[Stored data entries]
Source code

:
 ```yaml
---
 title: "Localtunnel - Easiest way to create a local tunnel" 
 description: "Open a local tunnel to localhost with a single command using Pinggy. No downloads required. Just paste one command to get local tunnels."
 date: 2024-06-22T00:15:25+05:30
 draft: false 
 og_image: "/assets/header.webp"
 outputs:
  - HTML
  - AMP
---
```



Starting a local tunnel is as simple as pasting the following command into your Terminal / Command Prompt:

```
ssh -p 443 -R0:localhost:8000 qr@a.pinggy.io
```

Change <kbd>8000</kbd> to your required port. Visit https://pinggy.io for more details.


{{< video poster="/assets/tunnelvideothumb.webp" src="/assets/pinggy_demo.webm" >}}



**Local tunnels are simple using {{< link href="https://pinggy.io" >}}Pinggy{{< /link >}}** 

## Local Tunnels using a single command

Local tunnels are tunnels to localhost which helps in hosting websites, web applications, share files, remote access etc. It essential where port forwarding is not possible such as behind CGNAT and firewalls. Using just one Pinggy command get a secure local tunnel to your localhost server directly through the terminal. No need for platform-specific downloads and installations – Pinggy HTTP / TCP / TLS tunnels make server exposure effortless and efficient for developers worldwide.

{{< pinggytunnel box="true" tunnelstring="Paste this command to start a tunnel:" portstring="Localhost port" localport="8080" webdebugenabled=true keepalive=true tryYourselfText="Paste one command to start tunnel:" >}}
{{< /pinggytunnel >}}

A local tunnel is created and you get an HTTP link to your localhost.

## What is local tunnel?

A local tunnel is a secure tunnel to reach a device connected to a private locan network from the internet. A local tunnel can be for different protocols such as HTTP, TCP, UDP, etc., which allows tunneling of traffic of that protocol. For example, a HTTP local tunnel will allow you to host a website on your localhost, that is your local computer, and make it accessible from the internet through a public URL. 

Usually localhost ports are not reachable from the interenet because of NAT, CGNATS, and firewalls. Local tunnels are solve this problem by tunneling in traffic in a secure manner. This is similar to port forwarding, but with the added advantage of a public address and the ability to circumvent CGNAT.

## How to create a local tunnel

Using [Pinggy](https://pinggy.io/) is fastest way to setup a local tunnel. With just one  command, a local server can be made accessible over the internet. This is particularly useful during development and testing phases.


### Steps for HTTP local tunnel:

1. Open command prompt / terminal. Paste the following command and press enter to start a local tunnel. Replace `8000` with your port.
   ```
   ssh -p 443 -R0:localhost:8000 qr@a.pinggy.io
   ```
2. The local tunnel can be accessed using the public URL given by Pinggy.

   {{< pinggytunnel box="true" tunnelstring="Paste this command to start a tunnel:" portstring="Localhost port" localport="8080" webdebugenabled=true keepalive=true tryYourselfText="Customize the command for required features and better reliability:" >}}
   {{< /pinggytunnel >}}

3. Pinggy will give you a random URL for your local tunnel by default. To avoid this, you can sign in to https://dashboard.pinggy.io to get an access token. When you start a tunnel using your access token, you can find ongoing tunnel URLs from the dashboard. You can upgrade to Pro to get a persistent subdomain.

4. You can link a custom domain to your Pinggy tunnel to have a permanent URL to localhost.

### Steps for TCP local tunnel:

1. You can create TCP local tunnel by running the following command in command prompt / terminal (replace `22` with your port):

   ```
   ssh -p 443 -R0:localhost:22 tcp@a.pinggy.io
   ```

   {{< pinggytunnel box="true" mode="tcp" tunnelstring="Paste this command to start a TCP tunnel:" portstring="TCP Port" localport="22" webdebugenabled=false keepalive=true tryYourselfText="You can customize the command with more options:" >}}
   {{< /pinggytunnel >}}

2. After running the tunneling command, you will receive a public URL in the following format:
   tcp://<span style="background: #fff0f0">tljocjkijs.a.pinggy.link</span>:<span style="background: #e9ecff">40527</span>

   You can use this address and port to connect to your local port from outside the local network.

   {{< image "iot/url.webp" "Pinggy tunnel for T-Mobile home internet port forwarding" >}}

## Prompt
From the records above, quote only the lines running from the line with "Change <kbd>8000</kbd> to" to the line with "## How to create a local tunnel", both lines included.

## Output of the task
Change <kbd>8000</kbd> to your required port. Visit https://pinggy.io for more details.


{{< video poster="/assets/tunnelvideothumb.webp" src="/assets/pinggy_demo.webm" >}}



**Local tunnels are simple using {{< link href="https://pinggy.io" >}}Pinggy{{< /link >}}** 

## Local Tunnels using a single command

Local tunnels are tunnels to localhost which helps in hosting websites, web applications, share files, remote access etc. It essential where port forwarding is not possible such as behind CGNAT and firewalls. Using just one Pinggy command get a secure local tunnel to your localhost server directly through the terminal. No need for platform-specific downloads and installations – Pinggy HTTP / TCP / TLS tunnels make server exposure effortless and efficient for developers worldwide.

{{< pinggytunnel box="true" tunnelstring="Paste this command to start a tunnel:" portstring="Localhost port" localport="8080" webdebugenabled=true keepalive=true tryYourselfText="Paste one command to start tunnel:" >}}
{{< /pinggytunnel >}}

A local tunnel is created and you get an HTTP link to your localhost.

## What is local tunnel?

A local tunnel is a secure tunnel to reach a device connected to a private locan network from the internet. A local tunnel can be for different protocols such as HTTP, TCP, UDP, etc., which allows tunneling of traffic of that protocol. For example, a HTTP local tunnel will allow you to host a website on your localhost, that is your local computer, and make it accessible from the internet through a public URL. 

Usually localhost ports are not reachable from the interenet because of NAT, CGNATS, and firewalls. Local tunnels are solve this problem by tunneling in traffic in a secure manner. This is similar to port forwarding, but with the added advantage of a public address and the ability to circumvent CGNAT.

## How to create a local tunnel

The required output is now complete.